Quinta-feira, 28 Março

«Whiplash» (Whiplash – Nos Limites) por Tiago Figueiredo

 

Existe uma ideia corrente nalguns corredores de conservatórios de música que garante que a genialidade de um músico se deve a 5% de inspiração e 95% de transpiração. Apesar da chalaça ser atribuída a Thomas Edison, é frequente ouvi-la citada em nome do compositor alemão Beethoven para dar ao argumento a devida autoridade musical.

Agarrada a esta ideia, vem outra que é também uma receita antiga dos métodos pedagógicos da velha guarda. A resiliência separa o trigo do joio. Criar pressão psicológica, levar ao limite a resistência física e emocional dos jovens aprendizes, faz deixar pelo caminho aqueles em quem não vale a pena apostar, dando luz aos verdadeiros génios, como quem separa pepitas de ouro do saibro num rio.

É esta a ideia que está por trás de Whiplash – Nos limites. Andrew (Miles Teller), 19 anos, estudante de bateria, entra na melhor escola de Jazz de Nova York. Uma das cadeiras de big band é regida por Fletcher (J.K. Simmons), cujo método pedagógico consiste sobretudo em aterrorizar os alunos com gritos, ameaças, humilhações ou agressões. Para sustentar o modelo pedagógico, é repetidamente contada a história de Charlie Parker, ainda jovem, quase ficar decepado quando numa jam session o baterista Jo Jones lhe atirou um prato da bateria. Alegadamente, Charlie Parker lutou contra a humilhação fechando-se em casa a estudar arduamente e reapareceu um ano depois deixando todos rendidos ao seu talento. Fletcher conta a história para dar uma aura de inevitabilidade e justificação quando esbofeteia Andrew num ensaio para lhe ensinar ritmo, ou quando usa os detalhes da vida familiar que ouve do aluno num momento de descontração para o humilhar em frente aos colegas. Andrew aceita as provações como parte do processo, deixando-se mergulhar no pântano depressivo em que tantos alunos de música definham. Incompatibiliza-se com a família, rompe com a namorada, fecha-se em casa a estudar massacrando-se fisicamente como um atleta chinês a preparar-se para os jogos olímpicos.

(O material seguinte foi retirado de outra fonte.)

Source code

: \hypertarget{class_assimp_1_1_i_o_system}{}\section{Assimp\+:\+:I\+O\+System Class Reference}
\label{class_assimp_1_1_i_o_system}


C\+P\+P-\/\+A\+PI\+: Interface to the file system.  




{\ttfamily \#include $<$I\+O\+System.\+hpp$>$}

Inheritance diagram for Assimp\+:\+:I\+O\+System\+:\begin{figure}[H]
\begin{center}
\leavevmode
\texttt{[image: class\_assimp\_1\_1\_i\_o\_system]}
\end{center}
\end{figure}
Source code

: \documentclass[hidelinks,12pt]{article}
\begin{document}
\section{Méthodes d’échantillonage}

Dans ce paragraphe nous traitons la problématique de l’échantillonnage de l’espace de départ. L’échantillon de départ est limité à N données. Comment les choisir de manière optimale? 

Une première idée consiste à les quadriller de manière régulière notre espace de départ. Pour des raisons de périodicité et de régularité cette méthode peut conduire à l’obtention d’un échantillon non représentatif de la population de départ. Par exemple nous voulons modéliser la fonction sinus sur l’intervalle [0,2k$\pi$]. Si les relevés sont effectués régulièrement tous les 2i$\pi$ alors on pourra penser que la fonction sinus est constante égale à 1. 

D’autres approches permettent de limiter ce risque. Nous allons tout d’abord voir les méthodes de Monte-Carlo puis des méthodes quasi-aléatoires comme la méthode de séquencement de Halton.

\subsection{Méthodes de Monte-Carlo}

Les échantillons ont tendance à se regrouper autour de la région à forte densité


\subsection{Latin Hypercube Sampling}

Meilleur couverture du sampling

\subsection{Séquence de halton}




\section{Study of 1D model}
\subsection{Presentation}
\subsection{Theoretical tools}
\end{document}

Não se fala de música, não se respira som, não se desenvolve uma personalidade artística que transpareça na música de Andrew. A apologia é a da dor, do esforço e do sacrifício. Não existe ensino nem qualquer processo de aprendizagem digno desse nome. Existe apenas pressão, bullying e sadismo. Fletcher é o Sgt. Hartman de Full Metal Jacket (Nascido Para Matar).

Mas nenhuma baqueta lhe trespassa o peito. Depois do clímax do filme, vemos um Fletcher sem arrependimento dizer “Nunca tive realmente um Charlie Parker. Mas tentei. Tentei mesmo. E isso é mais do que a maioria das pessoas faz”, para a seguir acrescentar que a pior coisa que se pode fazer a um artista é dizer-lhe que fez um bom trabalho.

É este o gigantesco e cruel erro de Whiplash, acreditar que o perfeccionismo artístico advém do medo e de um processo humilhatório e não de uma procura intrínseca ao indivíduo. Como filme, a obra até funciona durante grande parte do tempo. Tem bom ritmo, tem bons atores, tem uma construção relativamente bem cuidada, está bem filmado. Como manifesto pedagógico e pedagógico é lamentável. Haverá muito psicopata por essas escolas fora que verá em Whiplash um sedutor incentivo para o seu método. Para quem foi vítima deste “método”, ver Whiplash é uma experiência penosa.

O melhor: As representações de J.K. Simmons e Miler Teller
O pior: A filosofia que acaba por vingar no filme.